Saved entries
BEGIN
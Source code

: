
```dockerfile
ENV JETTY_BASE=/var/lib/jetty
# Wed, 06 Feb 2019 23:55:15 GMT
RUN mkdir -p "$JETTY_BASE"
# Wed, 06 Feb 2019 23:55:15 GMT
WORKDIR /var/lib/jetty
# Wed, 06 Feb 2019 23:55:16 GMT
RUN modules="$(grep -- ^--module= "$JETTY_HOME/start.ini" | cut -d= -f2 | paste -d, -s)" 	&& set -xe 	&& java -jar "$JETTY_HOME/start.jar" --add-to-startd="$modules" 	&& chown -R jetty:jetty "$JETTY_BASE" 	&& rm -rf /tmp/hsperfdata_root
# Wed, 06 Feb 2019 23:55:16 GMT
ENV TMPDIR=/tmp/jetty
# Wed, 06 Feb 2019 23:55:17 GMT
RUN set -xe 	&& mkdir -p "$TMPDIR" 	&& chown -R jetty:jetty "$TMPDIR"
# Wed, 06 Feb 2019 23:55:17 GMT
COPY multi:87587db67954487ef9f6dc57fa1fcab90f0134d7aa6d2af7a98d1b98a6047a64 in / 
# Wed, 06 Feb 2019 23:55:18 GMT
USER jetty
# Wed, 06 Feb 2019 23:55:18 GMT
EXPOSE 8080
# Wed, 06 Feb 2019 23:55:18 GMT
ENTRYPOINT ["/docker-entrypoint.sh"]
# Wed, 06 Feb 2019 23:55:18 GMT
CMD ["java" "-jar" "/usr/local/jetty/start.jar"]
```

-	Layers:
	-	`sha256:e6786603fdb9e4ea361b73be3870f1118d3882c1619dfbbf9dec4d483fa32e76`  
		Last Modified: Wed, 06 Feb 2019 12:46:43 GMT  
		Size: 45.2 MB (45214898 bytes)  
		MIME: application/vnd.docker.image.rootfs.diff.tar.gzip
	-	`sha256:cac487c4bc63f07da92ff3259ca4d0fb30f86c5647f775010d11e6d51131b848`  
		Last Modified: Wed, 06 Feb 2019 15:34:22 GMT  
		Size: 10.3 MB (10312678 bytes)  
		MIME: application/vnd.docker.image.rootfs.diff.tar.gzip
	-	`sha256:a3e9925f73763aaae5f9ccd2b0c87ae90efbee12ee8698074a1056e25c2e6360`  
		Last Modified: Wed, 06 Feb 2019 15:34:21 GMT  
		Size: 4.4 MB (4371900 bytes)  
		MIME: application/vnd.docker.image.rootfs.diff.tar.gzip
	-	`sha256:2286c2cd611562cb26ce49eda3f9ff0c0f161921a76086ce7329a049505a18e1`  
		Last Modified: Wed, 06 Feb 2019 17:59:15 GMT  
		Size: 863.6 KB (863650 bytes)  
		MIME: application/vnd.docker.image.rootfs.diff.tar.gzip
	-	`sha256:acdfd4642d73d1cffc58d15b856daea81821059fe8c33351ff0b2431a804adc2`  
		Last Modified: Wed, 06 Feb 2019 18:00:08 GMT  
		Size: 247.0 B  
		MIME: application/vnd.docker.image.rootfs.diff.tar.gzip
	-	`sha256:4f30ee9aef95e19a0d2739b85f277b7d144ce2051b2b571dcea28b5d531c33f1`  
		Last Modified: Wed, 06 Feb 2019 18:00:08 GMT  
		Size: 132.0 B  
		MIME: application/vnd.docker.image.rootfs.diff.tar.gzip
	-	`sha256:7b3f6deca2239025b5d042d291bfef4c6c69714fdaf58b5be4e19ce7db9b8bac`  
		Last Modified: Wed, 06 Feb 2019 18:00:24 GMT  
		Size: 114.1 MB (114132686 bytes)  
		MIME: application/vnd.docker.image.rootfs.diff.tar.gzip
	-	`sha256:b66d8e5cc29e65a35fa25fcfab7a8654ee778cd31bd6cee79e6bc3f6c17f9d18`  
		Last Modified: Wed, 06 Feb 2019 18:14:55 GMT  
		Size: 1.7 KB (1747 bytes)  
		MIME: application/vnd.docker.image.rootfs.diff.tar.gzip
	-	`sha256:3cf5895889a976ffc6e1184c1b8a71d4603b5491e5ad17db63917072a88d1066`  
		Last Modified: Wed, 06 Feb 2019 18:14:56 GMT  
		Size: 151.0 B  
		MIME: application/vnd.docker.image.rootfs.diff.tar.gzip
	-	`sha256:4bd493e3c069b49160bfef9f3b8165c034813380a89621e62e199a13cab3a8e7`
END
BEGIN
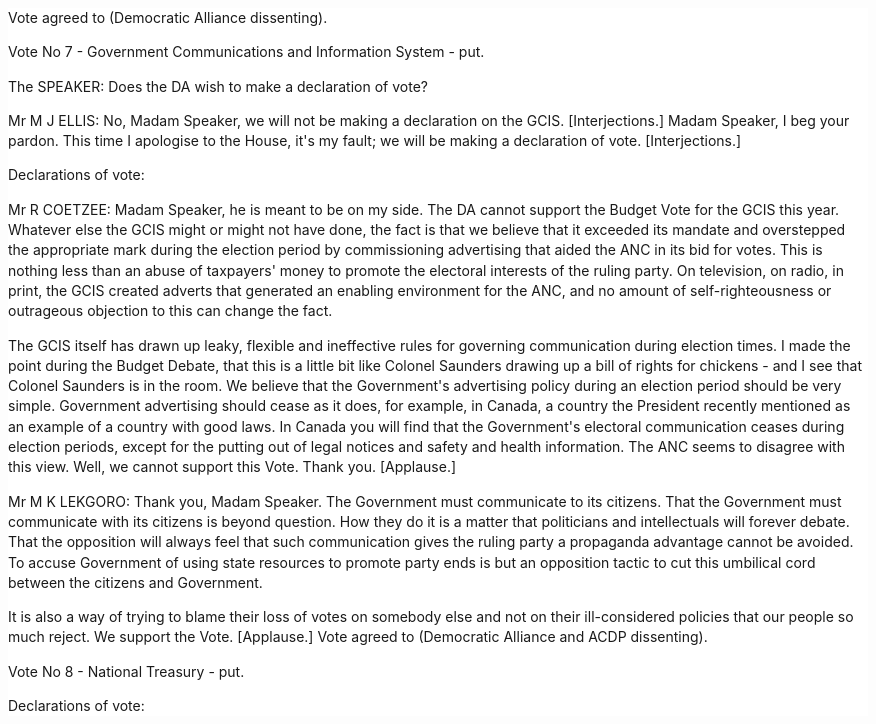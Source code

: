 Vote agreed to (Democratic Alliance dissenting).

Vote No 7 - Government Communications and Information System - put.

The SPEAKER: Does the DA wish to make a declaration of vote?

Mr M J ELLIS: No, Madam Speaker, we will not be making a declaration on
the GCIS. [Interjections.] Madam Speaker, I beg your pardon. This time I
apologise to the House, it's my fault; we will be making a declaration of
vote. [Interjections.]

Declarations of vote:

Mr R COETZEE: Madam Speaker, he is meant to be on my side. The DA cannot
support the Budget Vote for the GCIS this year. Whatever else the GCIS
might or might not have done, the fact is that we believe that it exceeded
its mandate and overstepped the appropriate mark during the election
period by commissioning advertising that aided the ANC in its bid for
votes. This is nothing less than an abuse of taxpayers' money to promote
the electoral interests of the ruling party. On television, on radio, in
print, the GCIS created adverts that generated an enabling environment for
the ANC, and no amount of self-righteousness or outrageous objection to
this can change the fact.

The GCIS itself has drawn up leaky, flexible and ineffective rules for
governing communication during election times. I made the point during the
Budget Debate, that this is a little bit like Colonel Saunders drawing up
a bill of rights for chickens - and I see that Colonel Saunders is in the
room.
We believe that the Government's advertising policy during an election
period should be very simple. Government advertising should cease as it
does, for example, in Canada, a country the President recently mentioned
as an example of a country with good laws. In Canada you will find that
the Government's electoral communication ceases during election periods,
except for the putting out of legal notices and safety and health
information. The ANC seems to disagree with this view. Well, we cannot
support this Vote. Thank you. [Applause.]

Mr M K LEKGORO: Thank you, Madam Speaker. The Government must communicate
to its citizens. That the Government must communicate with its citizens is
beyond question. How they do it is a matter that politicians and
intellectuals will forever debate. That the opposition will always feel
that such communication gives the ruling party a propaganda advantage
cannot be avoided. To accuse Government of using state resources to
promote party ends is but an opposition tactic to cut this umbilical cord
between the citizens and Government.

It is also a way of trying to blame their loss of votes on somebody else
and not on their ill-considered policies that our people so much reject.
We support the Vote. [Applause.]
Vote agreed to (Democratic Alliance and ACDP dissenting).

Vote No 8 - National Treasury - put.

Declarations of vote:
END
BEGIN
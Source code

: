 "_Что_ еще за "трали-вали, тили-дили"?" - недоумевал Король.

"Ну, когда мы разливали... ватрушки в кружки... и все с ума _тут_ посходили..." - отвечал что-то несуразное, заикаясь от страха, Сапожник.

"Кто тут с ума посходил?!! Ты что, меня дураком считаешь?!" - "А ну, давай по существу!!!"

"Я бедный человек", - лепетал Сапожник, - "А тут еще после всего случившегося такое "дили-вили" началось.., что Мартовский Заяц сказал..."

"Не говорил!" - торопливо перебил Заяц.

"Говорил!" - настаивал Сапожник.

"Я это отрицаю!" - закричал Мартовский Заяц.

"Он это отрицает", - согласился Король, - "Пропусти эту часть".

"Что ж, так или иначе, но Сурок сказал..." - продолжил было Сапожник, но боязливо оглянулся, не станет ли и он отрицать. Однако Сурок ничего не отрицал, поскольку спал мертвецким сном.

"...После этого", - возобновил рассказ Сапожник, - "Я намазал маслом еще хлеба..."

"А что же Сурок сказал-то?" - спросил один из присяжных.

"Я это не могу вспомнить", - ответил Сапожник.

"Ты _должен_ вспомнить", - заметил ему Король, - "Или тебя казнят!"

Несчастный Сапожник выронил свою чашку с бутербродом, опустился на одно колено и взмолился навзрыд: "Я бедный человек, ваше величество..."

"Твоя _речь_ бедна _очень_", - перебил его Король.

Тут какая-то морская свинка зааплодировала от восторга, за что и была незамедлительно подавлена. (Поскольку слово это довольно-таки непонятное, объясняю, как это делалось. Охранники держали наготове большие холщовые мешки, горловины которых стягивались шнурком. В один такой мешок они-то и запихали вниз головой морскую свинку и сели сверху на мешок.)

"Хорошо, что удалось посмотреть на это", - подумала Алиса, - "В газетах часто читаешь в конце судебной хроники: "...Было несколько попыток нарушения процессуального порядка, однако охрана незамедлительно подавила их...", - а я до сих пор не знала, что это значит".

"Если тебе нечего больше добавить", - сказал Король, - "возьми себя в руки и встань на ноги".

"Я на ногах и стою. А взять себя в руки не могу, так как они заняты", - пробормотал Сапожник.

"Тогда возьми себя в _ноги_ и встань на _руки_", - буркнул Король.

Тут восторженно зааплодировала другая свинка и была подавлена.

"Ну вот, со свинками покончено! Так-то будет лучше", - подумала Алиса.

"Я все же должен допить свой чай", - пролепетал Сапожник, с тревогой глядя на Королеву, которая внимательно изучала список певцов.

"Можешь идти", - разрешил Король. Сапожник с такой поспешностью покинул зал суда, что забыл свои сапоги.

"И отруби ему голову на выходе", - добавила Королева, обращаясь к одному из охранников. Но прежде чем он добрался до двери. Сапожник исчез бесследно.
END
● **Work instruction**: Copy out, word for word, the part of the entries above that begins at the line with "от страха, Сапожник." and ends at the line with "перебил его Король.", including both.

● **Your response**:
"Ну, когда мы разливали... ватрушки в кружки... и все с ума _тут_ посходили..." - отвечал что-то несуразное, заикаясь от страха, Сапожник.

"Кто тут с ума посходил?!! Ты что, меня дураком считаешь?!" - "А ну, давай по существу!!!"

"Я бедный человек", - лепетал Сапожник, - "А тут еще после всего случившегося такое "дили-вили" началось.., что Мартовский Заяц сказал..."

"Не говорил!" - торопливо перебил Заяц.

"Говорил!" - настаивал Сапожник.

"Я это отрицаю!" - закричал Мартовский Заяц.

"Он это отрицает", - согласился Король, - "Пропусти эту часть".

"Что ж, так или иначе, но Сурок сказал..." - продолжил было Сапожник, но боязливо оглянулся, не станет ли и он отрицать. Однако Сурок ничего не отрицал, поскольку спал мертвецким сном.

"...После этого", - возобновил рассказ Сапожник, - "Я намазал маслом еще хлеба..."

"А что же Сурок сказал-то?" - спросил один из присяжных.

"Я это не могу вспомнить", - ответил Сапожник.

"Ты _должен_ вспомнить", - заметил ему Король, - "Или тебя казнят!"

Несчастный Сапожник выронил свою чашку с бутербродом, опустился на одно колено и взмолился навзрыд: "Я бедный человек, ваше величество..."

"Твоя _речь_ бедна _очень_", - перебил его Король.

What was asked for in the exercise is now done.